12.6 Section 6: Spark Performance & Advanced Concepts

As you advance, understanding these concepts will be crucial for writing efficient and robust Spark jobs.

12.6.1 Reference Table: Native Functions vs. UDFs (User-Defined Functions)

Feature Native Spark Functions UDFs (User-Defined Functions)
Definition Functions built directly into Spark’s libraries (e.g., length(), to_date(), concat_ws()). Custom Scala functions that you can register to run on your data row-by-row.
Performance Very High. Spark’s Catalyst Optimizer understands these functions and can create highly efficient execution plans. Much Lower. UDFs are a “black box” to Spark. It cannot optimize the code inside them and has to serialize data back and forth, which is very slow.
Analogy Using a recipe from Spark’s own, hyper-optimized cookbook. Giving Spark a handwritten recipe in a foreign language. It can follow the steps, but it can’t optimize them or see the bigger picture.
When to Use ALWAYS prefer native functions. If there is a built-in function that does what you need, use it. As a last resort. Only use a UDF when the logic is so complex that it’s impossible to express with native functions.

12.6.2 Reference Table: repartition(n) vs. coalesce(n)

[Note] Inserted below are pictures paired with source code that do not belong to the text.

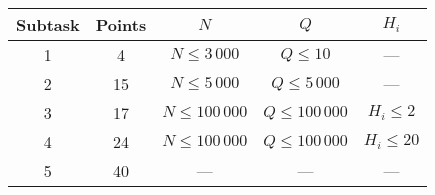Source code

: 
\newcommand{\gt}{\textgreater} 
\newcommand{\lt}{\textless} 


\begin{center}
\renewcommand{\arraystretch}{1.5}
\begin{tabular}{|c|c|c|c|c|}
\hline
Subtask & Points & $N$ & $Q$ & $H_i$ \\
\hline
1 & 4 & $N \le 3\,000$ & $Q\le 10$ & --- \\
\hline
2 & 15 & $N \le 5\,000$ & $Q\le 5\,000$ & --- \\
\hline
3 & 17 & $N \le 100\,000$ & $Q\le 100\,000$ & $H_i \le 2$ \\
\hline
4 & 24 & $N \le 100\,000$ & $Q\le 100\,000$ & $H_i \le 20$ \\
\hline
5 & 40 & --- & --- & --- \\
\hline
\end{tabular}
\end{center}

Feature repartition(n) coalesce(n)
Definition Changes the number of data partitions to n. Can increase or decrease the number of partitions. Changes the number of data partitions to n. Can only decrease the number of partitions.
Mechanism Performs a full shuffle, moving data all across the network to create new, evenly balanced partitions. This is expensive. Performs an optimized, partial shuffle by combining existing partitions on the same worker node. This is cheaper.
When to Use When you need to increase parallelism or to fix data skew after a filter that makes some partitions much larger than others. When you need to decrease parallelism, especially right before writing your data to disk, to create fewer, larger output files.

This pocket guide is your tool for building confidence. Whenever you have a doubt, return here. With practice, these distinctions will become second nature, and you will be well on your way to writing clear, efficient, and professional Scala and Spark code.